Glutamate is the major excitatory neurotransmitter in the central nervous system (CNS). Glutamate exerts its role by activating ionotropic (Dingledine et al., 1999) and metabotropic glutamate receptors (Conn and Patel, 1994). Ionotropic glutamate receptors are ligand-gated ion channels consisting of α-amino-3-hydroxyl-5-methyl-4-isoxazole-propionate (AMPA), N-methyl-d-aspartate (NMDA), and kainate receptors. Metabotropic glutamate receptors are not ion channels, but rather G-protein-coupled receptors that activate biochemical cascades that can indirectly influence ion channels. Glutamate transporters are responsible for regulating the concentration of glutamate in the vicinity of synaptic and extrasynaptic glutamate receptors (Tzingounis and Wadiche, 2007). Excessive accumulation of extracellular glutamate causes prolonged activation of glutamate receptors resulting in excitotoxicity (Lipton and Rosenberg, 1994).
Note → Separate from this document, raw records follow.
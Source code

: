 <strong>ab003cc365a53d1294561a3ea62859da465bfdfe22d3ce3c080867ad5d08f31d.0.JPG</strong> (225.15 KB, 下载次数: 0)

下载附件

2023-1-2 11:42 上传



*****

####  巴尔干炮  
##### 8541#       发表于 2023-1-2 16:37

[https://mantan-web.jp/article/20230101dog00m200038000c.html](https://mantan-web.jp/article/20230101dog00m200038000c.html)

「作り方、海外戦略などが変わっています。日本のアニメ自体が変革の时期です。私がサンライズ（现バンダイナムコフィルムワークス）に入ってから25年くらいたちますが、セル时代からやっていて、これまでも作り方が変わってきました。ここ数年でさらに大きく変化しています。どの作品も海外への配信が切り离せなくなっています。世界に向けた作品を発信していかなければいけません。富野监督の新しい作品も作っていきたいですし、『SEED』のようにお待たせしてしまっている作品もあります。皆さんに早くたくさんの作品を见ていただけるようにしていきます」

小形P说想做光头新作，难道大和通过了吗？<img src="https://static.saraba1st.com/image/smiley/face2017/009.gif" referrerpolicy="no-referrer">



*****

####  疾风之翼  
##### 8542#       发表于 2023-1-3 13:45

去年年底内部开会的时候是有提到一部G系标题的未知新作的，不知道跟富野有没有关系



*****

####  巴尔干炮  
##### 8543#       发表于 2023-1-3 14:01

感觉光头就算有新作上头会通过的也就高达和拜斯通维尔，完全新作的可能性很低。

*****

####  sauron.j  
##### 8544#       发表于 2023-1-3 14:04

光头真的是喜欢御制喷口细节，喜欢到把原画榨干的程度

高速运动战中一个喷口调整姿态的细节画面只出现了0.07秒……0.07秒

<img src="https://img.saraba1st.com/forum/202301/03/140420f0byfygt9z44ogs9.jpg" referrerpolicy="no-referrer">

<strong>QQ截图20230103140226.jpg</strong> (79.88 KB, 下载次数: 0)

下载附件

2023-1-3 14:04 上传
High levels of glutamate cause an excessive influx of calcium into the cytosol via glutamate receptors coupled to ion channels, resulting in the pathological activation of a number of enzymes including phospholipases, endonucleases and proteases, such as calpain. Increased glutamate levels also result in mitochondrial dysfunction (Choi, 1988). Excitotoxicity is a common pathway of injury in many neurological diseases leading to neuronal cell death. Excitotoxicity has also been implicated in oligodendrocyte death in disorders of cerebral white matter, including periventricular leukomalacia (PVL).

PERIVENTRICULAR LEUKOMALACIA

Periventricular leukomalacia (PVL) is the major brain pathology, in long-term survivors of prematurity. Approximately 5–10% of babies born with a birth weight of less than 1500 g develop cerebral palsy. Nearly 5500 new cases of cerebral palsy in premature infants are diagnosed each year in the United States.